## What needs to be done
The response must restate all of the data word for word.

## Entries shown
= Beginning of Section =

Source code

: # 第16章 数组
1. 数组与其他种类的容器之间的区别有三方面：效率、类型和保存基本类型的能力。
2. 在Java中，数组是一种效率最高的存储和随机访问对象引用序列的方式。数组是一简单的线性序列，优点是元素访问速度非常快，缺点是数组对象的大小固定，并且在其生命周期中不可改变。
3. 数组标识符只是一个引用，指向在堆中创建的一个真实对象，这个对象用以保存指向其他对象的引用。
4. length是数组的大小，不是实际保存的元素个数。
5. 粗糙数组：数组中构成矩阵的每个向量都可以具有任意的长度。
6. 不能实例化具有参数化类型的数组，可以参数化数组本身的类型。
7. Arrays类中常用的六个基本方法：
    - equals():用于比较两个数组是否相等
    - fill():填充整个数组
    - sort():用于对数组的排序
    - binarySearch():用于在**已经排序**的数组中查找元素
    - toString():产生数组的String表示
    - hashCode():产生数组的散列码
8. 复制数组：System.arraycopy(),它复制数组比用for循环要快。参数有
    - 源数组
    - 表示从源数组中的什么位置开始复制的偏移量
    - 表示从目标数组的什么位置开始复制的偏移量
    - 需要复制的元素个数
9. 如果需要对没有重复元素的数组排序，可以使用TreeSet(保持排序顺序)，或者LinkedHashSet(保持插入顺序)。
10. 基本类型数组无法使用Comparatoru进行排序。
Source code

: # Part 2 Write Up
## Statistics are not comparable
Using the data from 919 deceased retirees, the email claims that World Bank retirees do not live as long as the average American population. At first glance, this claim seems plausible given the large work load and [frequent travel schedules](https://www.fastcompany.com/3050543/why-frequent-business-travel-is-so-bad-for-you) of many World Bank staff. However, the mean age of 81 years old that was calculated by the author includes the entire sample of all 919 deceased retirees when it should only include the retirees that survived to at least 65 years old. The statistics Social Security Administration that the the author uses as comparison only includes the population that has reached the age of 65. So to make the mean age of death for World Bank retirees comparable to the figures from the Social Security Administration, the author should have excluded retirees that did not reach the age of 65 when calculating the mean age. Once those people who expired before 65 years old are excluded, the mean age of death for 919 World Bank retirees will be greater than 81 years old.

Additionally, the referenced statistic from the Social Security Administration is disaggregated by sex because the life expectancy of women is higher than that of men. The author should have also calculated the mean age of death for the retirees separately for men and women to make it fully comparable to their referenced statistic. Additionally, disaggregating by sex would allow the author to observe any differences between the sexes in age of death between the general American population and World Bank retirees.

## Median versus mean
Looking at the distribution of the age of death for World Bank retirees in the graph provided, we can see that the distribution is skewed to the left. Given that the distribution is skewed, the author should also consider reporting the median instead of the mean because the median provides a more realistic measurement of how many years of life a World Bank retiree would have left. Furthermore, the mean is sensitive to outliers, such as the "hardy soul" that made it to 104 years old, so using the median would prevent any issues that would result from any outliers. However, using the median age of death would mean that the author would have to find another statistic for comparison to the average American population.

= End of Section =

## Result of the exercise
Source code

: # 第16章 数组
1. 数组与其他种类的容器之间的区别有三方面：效率、类型和保存基本类型的能力。
2. 在Java中，数组是一种效率最高的存储和随机访问对象引用序列的方式。数组是一简单的线性序列，优点是元素访问速度非常快，缺点是数组对象的大小固定，并且在其生命周期中不可改变。
3. 数组标识符只是一个引用，指向在堆中创建的一个真实对象，这个对象用以保存指向其他对象的引用。
4. length是数组的大小，不是实际保存的元素个数。
5. 粗糙数组：数组中构成矩阵的每个向量都可以具有任意的长度。
6. 不能实例化具有参数化类型的数组，可以参数化数组本身的类型。
7. Arrays类中常用的六个基本方法：
    - equals():用于比较两个数组是否相等
    - fill():填充整个数组
    - sort():用于对数组的排序
    - binarySearch():用于在**已经排序**的数组中查找元素
    - toString():产生数组的String表示
    - hashCode():产生数组的散列码
8. 复制数组：System.arraycopy(),它复制数组比用for循环要快。参数有
    - 源数组
    - 表示从源数组中的什么位置开始复制的偏移量
    - 表示从目标数组的什么位置开始复制的偏移量
    - 需要复制的元素个数
9. 如果需要对没有重复元素的数组排序，可以使用TreeSet(保持排序顺序)，或者LinkedHashSet(保持插入顺序)。
10. 基本类型数组无法使用Comparatoru进行排序。
Source code

: # Part 2 Write Up
## Statistics are not comparable
Using the data from 919 deceased retirees, the email claims that World Bank retirees do not live as long as the average American population. At first glance, this claim seems plausible given the large work load and [frequent travel schedules](https://www.fastcompany.com/3050543/why-frequent-business-travel-is-so-bad-for-you) of many World Bank staff. However, the mean age of 81 years old that was calculated by the author includes the entire sample of all 919 deceased retirees when it should only include the retirees that survived to at least 65 years old. The statistics Social Security Administration that the the author uses as comparison only includes the population that has reached the age of 65. So to make the mean age of death for World Bank retirees comparable to the figures from the Social Security Administration, the author should have excluded retirees that did not reach the age of 65 when calculating the mean age. Once those people who expired before 65 years old are excluded, the mean age of death for 919 World Bank retirees will be greater than 81 years old.

Additionally, the referenced statistic from the Social Security Administration is disaggregated by sex because the life expectancy of women is higher than that of men. The author should have also calculated the mean age of death for the retirees separately for men and women to make it fully comparable to their referenced statistic. Additionally, disaggregating by sex would allow the author to observe any differences between the sexes in age of death between the general American population and World Bank retirees.

## Median versus mean
Looking at the distribution of the age of death for World Bank retirees in the graph provided, we can see that the distribution is skewed to the left. Given that the distribution is skewed, the author should also consider reporting the median instead of the mean because the median provides a more realistic measurement of how many years of life a World Bank retiree would have left. Furthermore, the mean is sensitive to outliers, such as the "hardy soul" that made it to 104 years old, so using the median would prevent any issues that would result from any outliers. However, using the median age of death would mean that the author would have to find another statistic for comparison to the average American population.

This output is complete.